Opinion: It all adds up: More money will be taken from workers’ paychecks in 2023

Elizabeth Hovde of the Washington Policy Center explains why lawmakers should be interested in repealing both paid family and medical leave and the long-term-care program and payroll tax.

Elizabeth Hovde of the Washington Policy Center explains why lawmakers should be interested in repealing both paid family and medical leave and the long-term-care program and payroll tax

Elizabeth Hovde
Washington Policy Center

As expected, a decrease in pay is on the way for most W2 workers. The payroll tax rate for Washington state’s paid family and medical leave is going up to 0.8% in January — a 33 percent increase in the tax rate. 

Elizabeth Hovde
Elizabeth Hovde

Workers already saw a tax increase for the social program last January when it grew to 0.6% from the 0.4% state lawmakers and the public were sold when the law for paid leave was enacted. The program isn’t paying its way and isn’t expected to in the future. The Employment Security Department said in a mailing to employers, “To keep pace with more people using the program, and as required by law, the premium rate will increase in 2023.”  

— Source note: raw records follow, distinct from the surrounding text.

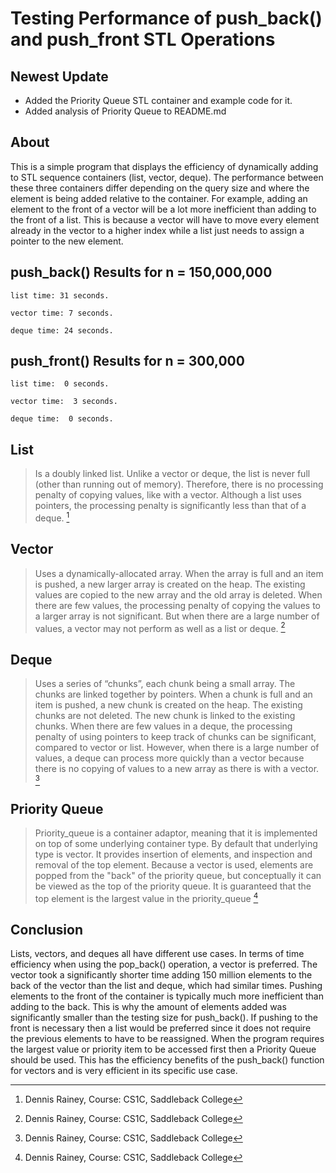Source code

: # Testing Performance of push_back() and push_front STL Operations

## Newest Update
- Added the Priority Queue STL container and example code for it.
- Added analysis of Priority Queue to README.md

## About
This is a simple program that displays the efficiency of dynamically adding to STL sequence containers (list, vector, deque). The performance between these three containers differ depending on the query size and where the element is being added relative to the container. For example, adding an element to the front of a vector will be a lot more inefficient than adding to the front of a list. This is because a vector will have to move every element already in the vector to a higher index while a list just needs to assign a pointer to the new element.

## push_back() Results for n = 150,000,000
```
list time: 31 seconds.

vector time: 7 seconds.

deque time: 24 seconds.

```

## push_front() Results for n = 300,000
```
list time:  0 seconds.

vector time:  3 seconds.

deque time:  0 seconds.
```

## List
> Is a doubly linked list. Unlike a vector or deque, the list is never full (other than running out of memory). Therefore, there is no processing penalty of copying values, like with a vector. Although a list uses pointers, the processing penalty is significantly less
> than that of a deque. [^1]

## Vector
> Uses a dynamically-allocated array. When the array is full and an item is pushed, a new larger array is created on the heap. The existing values are copied to the new array and the old array is deleted. When there are few values, the processing penalty of copying the
> values to a larger array is not significant. But when there are a large number of values, a vector may not perform as well as a list or deque. [^1]

## Deque
> Uses a series of “chunks”, each chunk being a small array. The chunks are linked together by pointers. When a chunk is full and an item is pushed, a new chunk is created on the heap. The existing chunks are not deleted. The new chunk is linked to the existing
> chunks. When there are few values in a deque, the processing penalty of using pointers to keep track of chunks can be significant, compared to vector or list. However, when there is a large number of values, a deque can process more quickly than a vector because there
> is no copying of values to a new array as there is with a vector. [^1]

## Priority Queue
> Priority_queue is a container adaptor, meaning that it is implemented on top of some underlying container type. By default that underlying type is vector. It provides insertion of elements, and inspection and removal of the top element. Because a vector is used, elements are popped from the "back" of the priority queue, but conceptually it can be viewed as the top of the priority queue. It is guaranteed that the top element is the largest value in the priority_queue [^1]

## Conclusion
Lists, vectors, and deques all have different use cases. In terms of time efficiency when using the pop_back() operation, a vector is preferred. The vector took a significantly shorter time adding 150 million elements to the back of the vector than the list and deque, which had similar times. Pushing elements to the front of the container is typically much more inefficient than adding to the back. This is why the amount of elements added was significantly smaller than the testing size for push_back(). If pushing to the front is necessary then a list would be preferred since it does not require the previous elements to have to be reassigned. When the program requires the largest value or priority item to be accessed first then a Priority Queue should be used. This has the efficiency benefits of the push_back() function for vectors and is very efficient in its specific use case.


[^1]: Dennis Rainey, Course: CS1C, Saddleback College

Add this tax increase to a 0.58%-plus payroll tax promised for a state-mandated long-term-care program that’s on the way in July, and $1.38 of every $100 most people earn will be taken for new social programs that many Washington workers won’t benefit from and that aren’t reserved for low-income workers. In fact, in some cases, low-income workers will be funding paid time off of work for child bonding or family-member care for people who make more money than they do and who might not need taxpayer dollars. 

Social program via payroll tax is no way to treat Washington workers: Penalizing work isn’t wise. 

Lawmakers should be interested in repealing both paid family and medical leave and the long-term-care program and payroll tax. They aren’t set up for people in need, they have solvency problems and they unfairly take wages from workers who may never need, use or want the program.

Elizabeth Hovde is a policy analyst and the director of the Centers for Health Care and Worker Rights at the Washington Policy Center. She is a Clark County resident.